As most of the working world vacated their premises early in 2020, the cloud market boomed. And it continues to do so today, expanding at around 30% per quarter. In fact, analysts estimate that half of all servers currently being shipped worldwide are being bought by just the top seven cloud providers.
But as the market grows, so do the costs. Public cloud prices are expected to increase by a third in Europe next year as lending rates increase and energy prices soar. While it initially seemed like public cloud would become increasingly more cost-effective, the opposite happened. This year, Amazon’s AWS and Microsoft even admitted that their customers have realised their cloud costs are out of control. In one survey, over 80% of IT leaders said they have begun to halt cloud spending.
There are several reasons for the sprawling costs, says Andrew Cruise, MD of VMware Cloud provider Routed. “First, as the hype around public cloud grew, many businesses started migrating to cloud without doing the necessary proper planning. Careful planning and deployment, using optimised architectures instead of what seems to work for others, can mitigate costs. Secondly, multi-cloud environments have grown increasingly complex, with no comprehensive visibility. Organisations are running different services on the cloud provider that best meets their needs for the given application, with no overarching system to link all these siloes, and have hit a complexity wall – with no way to overcome it within existing budgets and resources.”
But, on the other hand, those who remained on-premises or even migrated back from cloud to on-premises when they hit the proverbial wall, are looking longingly at those who did their homework and are now happily fully functional in the cloud. “The benefits cloud offers are numerous – increased agility and efficiency, longer-term hardware efficacy, greater security, convenience, and scalability. And, yes, it comes at a cost,” says Cruise.

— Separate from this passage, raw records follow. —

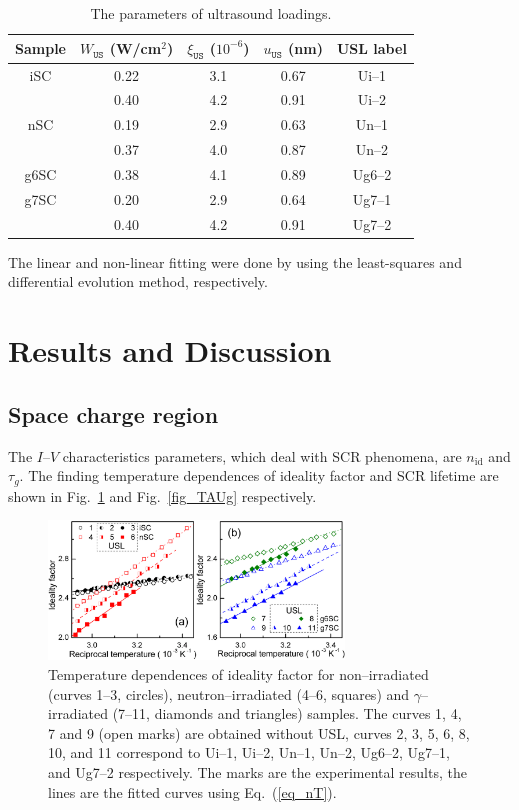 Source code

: \documentclass[aip,jap, amsmath,amssymb,reprint]{revtex4-1}
\begin{document}
\begin{table}
\caption{\label{tabUSL}The parameters of ultrasound loadings.
}
\begin{ruledtabular}
\begin{tabular}{ccccc}
Sample&$W_{\mathtt{US}}$ (W/cm$^2$)&$\xi_{\mathtt{US}}$ ($10^{-6}$)&$u_{\mathtt{US}}$ (nm)&USL label\\
\hline
iSC&0.22&3.1&0.67&Ui--1\\
&0.40&4.2&0.91&Ui--2\\
nSC&0.19&2.9&0.63&Un--1\\
&0.37&4.0&0.87&Un--2\\
g6SC&0.38&4.1&0.89&Ug6--2\\
g7SC&0.20&2.9&0.64&Ug7--1\\
&0.40&4.2&0.91&Ug7--2\\
\end{tabular}
\end{ruledtabular}
\end{table}


The linear and non-linear fitting were done by using the least-squares and differential evolution \cite{DEWang} method, respectively.


\section{Results and Discussion}
\subsection{Space charge region\label{SCR}}
The $I$--$V$ characteristics parameters, which deal with SCR phenomena, are $n_{\mathrm{id}}$ and $\tau_{g}$.
The finding temperature dependences of ideality factor and SCR lifetime are shown in Fig.~\ref{fig_n} and Fig.~\ref{fig_TAUg} respectively.

\begin{figure}
\includegraphics[width=0.7\textwidth]{olikhFig2}%
\caption{\label{fig_n}
Temperature dependences of ideality factor for non--irradiated (curves 1--3, circles),
neutron--irradiated (4--6, squares) and $\gamma$--irradiated (7--11, diamonds and triangles) samples.
The curves 1, 4, 7 and 9 (open marks) are obtained without USL,
curves 2, 3, 5, 6, 8, 10, and 11 correspond to
Ui--1, Ui--2, Un--1, Un--2, Ug6--2, Ug7--1, and Ug7--2 respectively.
The marks are the experimental results, the lines are the fitted curves using Eq.~(\ref{eq_nT}).
}%
\end{figure}
\end{document}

“At first glance, managing your own infrastructure looks less expensive. Cloud adds up over time and amounts to a larger number than the once-off cost of on-premises infrastructure. But when making these calculations, many forget to add the hidden costs: The expertise needed to run the infrastructure, the software and hardware warranties and software licencing or subscriptions that need to be renewed, and the inevitable cost of eventually replacing hardware.”
The good news is that it’s not an either-or decision. “The truth is that every enterprise’s requirements will be different and there is no magic cloud bullet that can meet every need. Those who focus on development will likely want to look at hyperscalers that offer bells and whistles. For those with more straight-forward business needs, that would be a waste and VMware Cloud would make more sense. For others, the solution might be a little of one and a little of the other. Some might even need to keep certain workloads on-premises due to regulatory requirements.”

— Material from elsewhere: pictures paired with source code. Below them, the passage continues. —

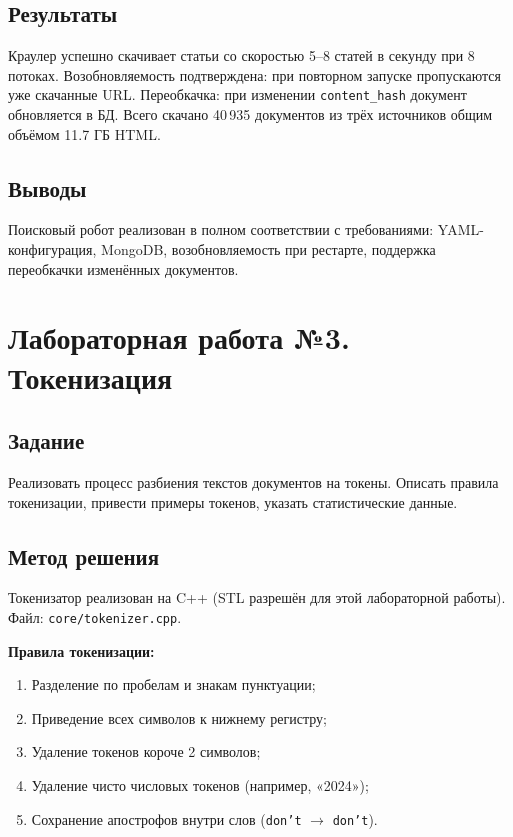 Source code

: \documentclass[a4paper,12pt]{article}
\begin{document}
\subsection{Результаты}

Краулер успешно скачивает статьи со скоростью 5--8 статей в секунду при 8 потоках. Возобновляемость подтверждена: при повторном запуске пропускаются уже скачанные URL. Переобкачка: при изменении \texttt{content\_hash} документ обновляется в БД. Всего скачано 40\,935 документов из трёх источников общим объёмом 11.7 ГБ HTML.

\subsection{Выводы}

Поисковый робот реализован в полном соответствии с требованиями: YAML-конфигурация, MongoDB, возобновляемость при рестарте, поддержка переобкачки изменённых документов.


\newpage
\section{Лабораторная работа №3. Токенизация}

\subsection{Задание}

Реализовать процесс разбиения текстов документов на токены. Описать правила токенизации, привести примеры токенов, указать статистические данные.

\subsection{Метод решения}

Токенизатор реализован на C++ (STL разрешён для этой лабораторной работы). Файл: \texttt{core/tokenizer.cpp}.

\textbf{Правила токенизации:}
\begin{enumerate}
    \item Разделение по пробелам и знакам пунктуации;
    \item Приведение всех символов к нижнему регистру;
    \item Удаление токенов короче 2 символов;
    \item Удаление чисто числовых токенов (например, «2024»);
    \item Сохранение апострофов внутри слов (\texttt{don't} $\rightarrow$ \texttt{don't}).
\end{enumerate}
\end{document}
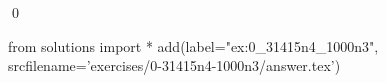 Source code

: \begin{ex}
  \label{ex:0_31415n4_1000n3}
  
  \mbox{}\\ \\
  \qed
\end{ex}
\begin{python0}
from solutions import *
add(label="ex:0_31415n4_1000n3",
    srcfilename='exercises/0-31415n4-1000n3/answer.tex') 
\end{python0}                              
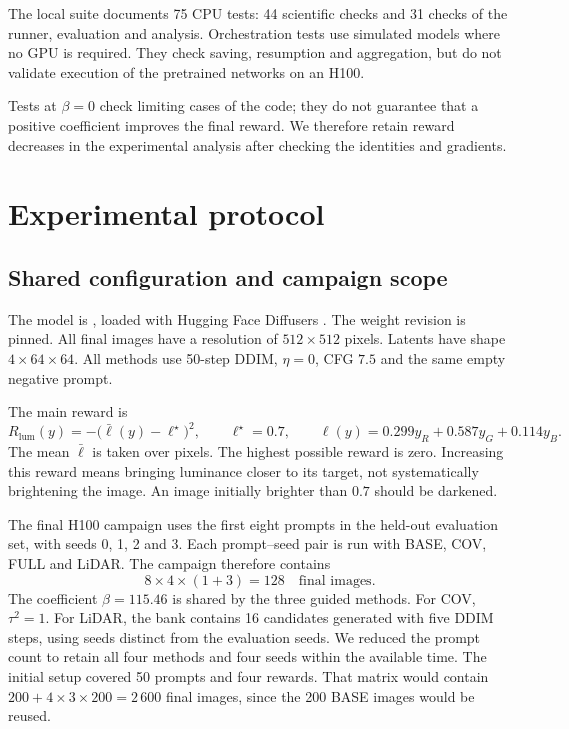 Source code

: \documentclass[11pt,a4paper]{article}
\newcommand{\code}[1]{\texttt{\detokenize{#1}}}
\begin{document}
The local suite documents 75 CPU tests: 44 scientific checks and 31 checks of the runner, evaluation and analysis. Orchestration tests use simulated models where no GPU is required. They check saving, resumption and aggregation, but do not validate execution of the pretrained networks on an H100.

Tests at $\beta=0$ check limiting cases of the code; they do not guarantee that a positive coefficient improves the final reward. We therefore retain reward decreases in the experimental analysis after checking the identities and gradients.

\section{Experimental protocol}
\subsection{Shared configuration and campaign scope}
The model is \code{stable-diffusion-v1-5/stable-diffusion-v1-5}, loaded with Hugging Face Diffusers \cite{ldm}. The weight revision is pinned. All final images have a resolution of $512\times512$ pixels. Latents have shape $4\times64\times64$. All methods use 50-step DDIM, $\eta=0$, CFG $7.5$ and the same empty negative prompt.

The main reward is
\begin{equation}\label{eq:luminance}
R_{\mathrm{lum}}(y)=-\bigl(\bar\ell(y)-\ell^\star\bigr)^2,
\qquad \ell^\star=0.7,
\qquad \ell(y)=0.299y_R+0.587y_G+0.114y_B.
\end{equation}
The mean $\bar\ell$ is taken over pixels. The highest possible reward is zero. Increasing this reward means bringing luminance closer to its target, not systematically brightening the image. An image initially brighter than $0.7$ should be darkened.

The final H100 campaign uses the first eight prompts in the held-out evaluation set, with seeds 0, 1, 2 and 3. Each prompt--seed pair is run with BASE, COV, FULL and LiDAR. The campaign therefore contains
\begin{equation}
8\times4\times(1+3)=128\quad\text{final images}.
\end{equation}
The coefficient $\beta=115.46$ is shared by the three guided methods. For COV, $\tau^2=1$. For LiDAR, the bank contains 16 candidates generated with five DDIM steps, using seeds distinct from the evaluation seeds. We reduced the prompt count to retain all four methods and four seeds within the available time. The initial setup covered 50 prompts and four rewards. That matrix would contain $200+4\times3\times200=2\,600$ final images, since the 200 BASE images would be reused.
\end{document}
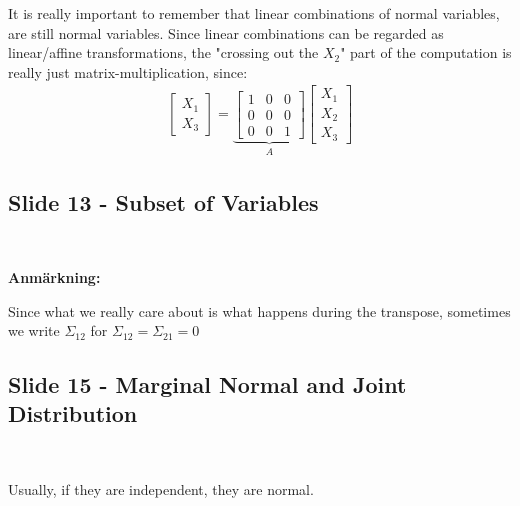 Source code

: \par\bigskip
\noindent It is really important to remember that linear combinations of normal variables, are still normal variables. Since linear combinations can be regarded as linear/affine transformations, the "crossing out the $X_2$" part of the computation is really just matrix-multiplication, since:
\begin{equation*}
  \begin{gathered}
    \begin{bmatrix}X_1\\X_3\end{bmatrix} = \underbrace{\begin{bmatrix}1&0&0\\0&0&0\\0&0&1\end{bmatrix}}_{\text{$A$}}\begin{bmatrix}X_1\\X_2\\X_3\end{bmatrix}
  \end{gathered}
\end{equation*}
\par\bigskip
\subsection{Slide 13 - Subset of Variables}\hfill\\
\par\bigskip
\noindent\textbf{Anmärkning:}\par
\noindent Since what we really care about is what happens during the transpose, sometimes we write $\Sigma_{12}$ for $\Sigma_{12} = \Sigma_{21} = 0$ 
\par\bigskip
\subsection{Slide 15 - Marginal Normal and Joint Distribution}\hfill\\
\par\bigskip
\noindent Usually, if they are independent, they are normal.
\par\bigskip
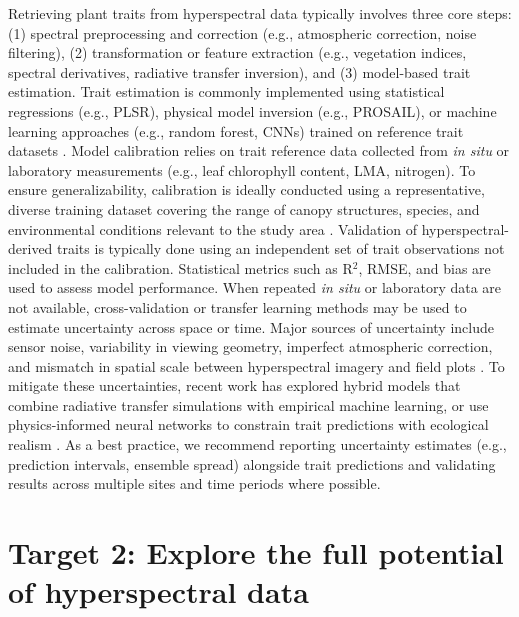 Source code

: \documentclass[pdflatex,sn-mathphys-num]{sn-jnl}%
\theoremstyle{thmstyleone}%
\theoremstyle{thmstyletwo}%
\theoremstyle{thmstylethree}%
\begin{document}
Retrieving plant traits from hyperspectral data typically involves three core steps: (1) spectral preprocessing and correction (e.g., atmospheric correction, noise filtering), (2) transformation or feature extraction (e.g., vegetation indices, spectral derivatives, radiative transfer inversion), and (3) model-based trait estimation. Trait estimation is commonly implemented using statistical regressions (e.g., PLSR), physical model inversion (e.g., PROSAIL), or machine learning approaches (e.g., random forest, CNNs) trained on reference trait datasets \citep{Blackburn2007, LeMaire2004, Cherif2023}. Model calibration relies on trait reference data collected from \textit{in situ} or laboratory measurements (e.g., leaf chlorophyll content, LMA, nitrogen). To ensure generalizability, calibration is ideally conducted using a representative, diverse training dataset covering the range of canopy structures, species, and environmental conditions relevant to the study area \citep{Verrelst2015, Kattenborn2019}. Validation of hyperspectral-derived traits is typically done using an independent set of trait observations not included in the calibration. Statistical metrics such as R$^2$, RMSE, and bias are used to assess model performance. When repeated \textit{in situ} or laboratory data are not available, cross-validation or transfer learning methods may be used to estimate uncertainty across space or time. Major sources of uncertainty include sensor noise, variability in viewing geometry, imperfect atmospheric correction, and mismatch in spatial scale between hyperspectral imagery and field plots \citep{Schweiger2020, Mederer2025}. To mitigate these uncertainties, recent work has explored hybrid models that combine radiative transfer simulations with empirical machine learning, or use physics-informed neural networks to constrain trait predictions with ecological realism \citep{Sun2024, She2024}. As a best practice, we recommend reporting uncertainty estimates (e.g., prediction intervals, ensemble spread) alongside trait predictions and validating results across multiple sites and time periods where possible.

\section{Target 2: Explore the full potential of hyperspectral data} \label{sec3}
\end{document}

Though the cost of VMware Cloud licensing is increasing by 10% too, that’s not quite the same rate as public cloud’s 30%. “With the worsening exchange rate, my guess is that most South African VMware Cloud Operators will be increasing their prices in 2023. AWS and Azure rand-denominated price increases are inevitable – rampant dollar inflation and the broad 25% rand/dollar exchange rate deterioration have also not yet been taken into account and I predict increases of 35-50% in the next 12 to 18 months.”

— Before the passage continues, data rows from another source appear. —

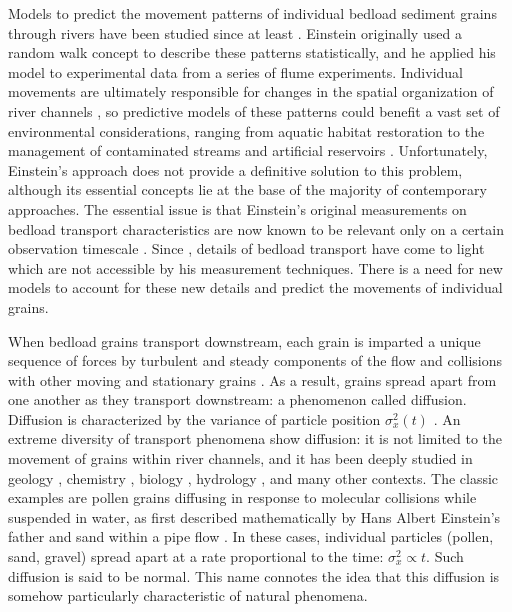 \documentclass[]{agujournal2018}
\begin{document}
Models to predict the movement patterns of individual bedload sediment grains through rivers have been studied since at least \citet{Einstein1937}.
Einstein originally used a random walk concept to describe these patterns statistically, and he applied his model to experimental data from a series of flume experiments.
Individual movements are ultimately responsible for changes in the spatial organization of river channels \citep{Hassan2017}, so predictive models of these patterns could benefit a vast set of environmental considerations, ranging from aquatic habitat restoration \citep{Hauer2016} to the management of contaminated streams \citep{Macklin2006} and artificial reservoirs \citep{Schleiss2016}.
Unfortunately, Einstein's approach does not provide a definitive solution to this problem, although its essential concepts lie at the base of the majority of contemporary approaches.
The essential issue is that Einstein's original measurements on bedload transport characteristics are now known to be relevant only on a certain observation timescale \citep{Nikora2001a}.
Since \citet{Einstein1937}, details of bedload transport have come to light which are not accessible by his measurement techniques.
There is a need for new models to account for these new details and predict the movements of individual grains.

When bedload grains transport downstream, each grain is imparted a unique sequence of forces by turbulent and steady components of the flow \citep{} and collisions with other moving and stationary grains \citep{Gordon1972}. 
As a result, grains spread apart from one another as they transport downstream: a phenomenon called diffusion.
Diffusion is characterized by the variance of particle position $\sigma_x^2(t)$ \citep{Furbish2017}.
An extreme diversity of transport phenomena show diffusion: it is not limited to the movement of grains within river channels, and it has been deeply studied in geology \citep{Berkowitz2006}, chemistry \citep{Shugard1976}, biology \citep{Sokolov2012}, hydrology \citep{Yang2019}, and many other contexts.
The classic examples are pollen grains diffusing in response to molecular collisions while suspended in water, as first described mathematically by Hans Albert Einstein's father \citep{Einstein1905} and sand within a pipe flow \citep{Taylor1920}.
In these cases, individual particles (pollen, sand, gravel) spread apart at a rate proportional to the time: $\sigma_x^2 \propto t$. Such diffusion is said to be normal.
This name connotes the idea that this diffusion is somehow particularly characteristic of natural phenomena.
\end{document}
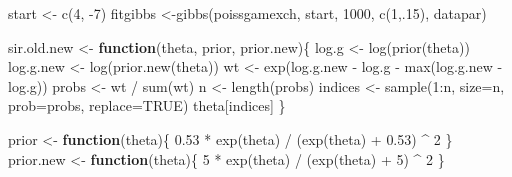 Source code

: \documentclass[
]{book}
\newenvironment{Shaded}{\begin{snugshade}}{\end{snugshade}}
\newcommand{\AttributeTok}[1]{\textcolor[rgb]{0.77,0.63,0.00}{#1}}
\newcommand{\ConstantTok}[1]{\textcolor[rgb]{0.00,0.00,0.00}{#1}}
\newcommand{\ControlFlowTok}[1]{\textcolor[rgb]{0.13,0.29,0.53}{\textbf{#1}}}
\newcommand{\DecValTok}[1]{\textcolor[rgb]{0.00,0.00,0.81}{#1}}
\newcommand{\FloatTok}[1]{\textcolor[rgb]{0.00,0.00,0.81}{#1}}
\newcommand{\FunctionTok}[1]{\textcolor[rgb]{0.00,0.00,0.00}{#1}}
\newcommand{\NormalTok}[1]{#1}
\newcommand{\OtherTok}[1]{\textcolor[rgb]{0.56,0.35,0.01}{#1}}
\newcommand{\SpecialCharTok}[1]{\textcolor[rgb]{0.00,0.00,0.00}{#1}}
\begin{document}
\begin{Shaded}
\begin{Highlighting}[]
\NormalTok{start }\OtherTok{\textless{}{-}} \FunctionTok{c}\NormalTok{(}\DecValTok{4}\NormalTok{, }\SpecialCharTok{{-}}\DecValTok{7}\NormalTok{)}
\NormalTok{fitgibbs }\OtherTok{\textless{}{-}}\FunctionTok{gibbs}\NormalTok{(poissgamexch, }
\NormalTok{                 start, }\DecValTok{1000}\NormalTok{, }
                 \FunctionTok{c}\NormalTok{(}\DecValTok{1}\NormalTok{,.}\DecValTok{15}\NormalTok{), datapar)}
\end{Highlighting}
\end{Shaded}

\begin{Shaded}
\begin{Highlighting}[]
\NormalTok{sir.old.new }\OtherTok{\textless{}{-}} \ControlFlowTok{function}\NormalTok{(theta, prior, prior.new)\{}
\NormalTok{  log.g }\OtherTok{\textless{}{-}} \FunctionTok{log}\NormalTok{(}\FunctionTok{prior}\NormalTok{(theta))}
\NormalTok{  log.g.new }\OtherTok{\textless{}{-}} \FunctionTok{log}\NormalTok{(}\FunctionTok{prior.new}\NormalTok{(theta))}
\NormalTok{  wt }\OtherTok{\textless{}{-}} \FunctionTok{exp}\NormalTok{(log.g.new }\SpecialCharTok{{-}}\NormalTok{ log.g }\SpecialCharTok{{-}}
              \FunctionTok{max}\NormalTok{(log.g.new }\SpecialCharTok{{-}}\NormalTok{ log.g))}
\NormalTok{  probs }\OtherTok{\textless{}{-}}\NormalTok{ wt }\SpecialCharTok{/} \FunctionTok{sum}\NormalTok{(wt)}
\NormalTok{  n }\OtherTok{\textless{}{-}} \FunctionTok{length}\NormalTok{(probs)}
\NormalTok{  indices }\OtherTok{\textless{}{-}} \FunctionTok{sample}\NormalTok{(}\DecValTok{1}\SpecialCharTok{:}\NormalTok{n, }\AttributeTok{size=}\NormalTok{n, }
                    \AttributeTok{prob=}\NormalTok{probs, }\AttributeTok{replace=}\ConstantTok{TRUE}\NormalTok{)}
\NormalTok{  theta[indices]}
\NormalTok{\}}
\end{Highlighting}
\end{Shaded}

\begin{Shaded}
\begin{Highlighting}[]
\NormalTok{prior }\OtherTok{\textless{}{-}} \ControlFlowTok{function}\NormalTok{(theta)\{}
  \FloatTok{0.53} \SpecialCharTok{*} \FunctionTok{exp}\NormalTok{(theta) }\SpecialCharTok{/}\NormalTok{ (}\FunctionTok{exp}\NormalTok{(theta) }\SpecialCharTok{+} \FloatTok{0.53}\NormalTok{) }\SpecialCharTok{\^{}} \DecValTok{2}
\NormalTok{\}}
\NormalTok{prior.new }\OtherTok{\textless{}{-}} \ControlFlowTok{function}\NormalTok{(theta)\{}
  \DecValTok{5} \SpecialCharTok{*} \FunctionTok{exp}\NormalTok{(theta) }\SpecialCharTok{/}\NormalTok{ (}\FunctionTok{exp}\NormalTok{(theta) }\SpecialCharTok{+} \DecValTok{5}\NormalTok{) }\SpecialCharTok{\^{}} \DecValTok{2}
\NormalTok{\}}
\end{Highlighting}
\end{Shaded}
\end{document}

At Routed, however, we’ve decided to absorb these costs. In fact, we haven’t upped our prices since our inception – the benefits of an increasing economy of scale. We are more akin to ‘enterprise IT’, and our IT Channel Partners are less likely to suffer from the inflationary pressures that the native hyperscale cloud are subject to. Whatever cloud solution you choose, know that proper planning can prevent unreasonable costs later – and you’ll then have the best of both worlds.”